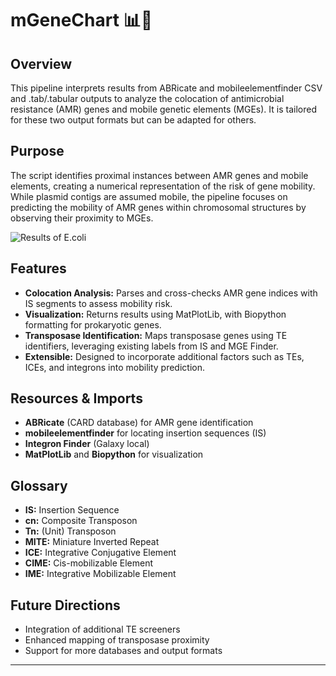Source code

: # mGeneChart 📊🧫

## Overview 

This pipeline interprets results from ABRicate and mobileelementfinder CSV and .tab/.tabular outputs to analyze the colocation of antimicrobial resistance (AMR) genes and mobile genetic elements (MGEs). It is tailored for these two output formats but can be adapted for others.

## Purpose

The script identifies proximal instances between AMR genes and mobile elements, creating a numerical representation of the risk of gene mobility. While plasmid contigs are assumed mobile, the pipeline focuses on predicting the mobility of AMR genes within chromosomal structures by observing their proximity to MGEs.

![Results of E.coli](Ecoli_Results_Sample.png)


## Features

- **Colocation Analysis:** Parses and cross-checks AMR gene indices with IS segments to assess mobility risk.
- **Visualization:** Returns results using MatPlotLib, with Biopython formatting for prokaryotic genes.
- **Transposase Identification:** Maps transposase genes using TE identifiers, leveraging existing labels from IS and MGE Finder.
- **Extensible:** Designed to incorporate additional factors such as TEs, ICEs, and integrons into mobility prediction.

## Resources & Imports

- **ABRicate** (CARD database) for AMR gene identification
- **mobileelementfinder** for locating insertion sequences (IS)
- **Integron Finder** (Galaxy local)
- **MatPlotLib** and **Biopython** for visualization

## Glossary

- **IS:** Insertion Sequence
- **cn:** Composite Transposon
- **Tn:** (Unit) Transposon
- **MITE:** Miniature Inverted Repeat
- **ICE:** Integrative Conjugative Element
- **CIME:** Cis-mobilizable Element
- **IME:** Integrative Mobilizable Element

## Future Directions

- Integration of additional TE screeners
- Enhanced mapping of transposase proximity
- Support for more databases and output formats

---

- [WORK INSTRUCTIONS]: Return only the lines between the one holding "- **mobileelementfinder** for" and the one holding "- **Tn:** (Unit) Transposon", inclusive, exactly as they appear above.

- [ANSWER SPACE]:
- **mobileelementfinder** for locating insertion sequences (IS)
- **Integron Finder** (Galaxy local)
- **MatPlotLib** and **Biopython** for visualization

## Glossary

- **IS:** Insertion Sequence
- **cn:** Composite Transposon
- **Tn:** (Unit) Transposon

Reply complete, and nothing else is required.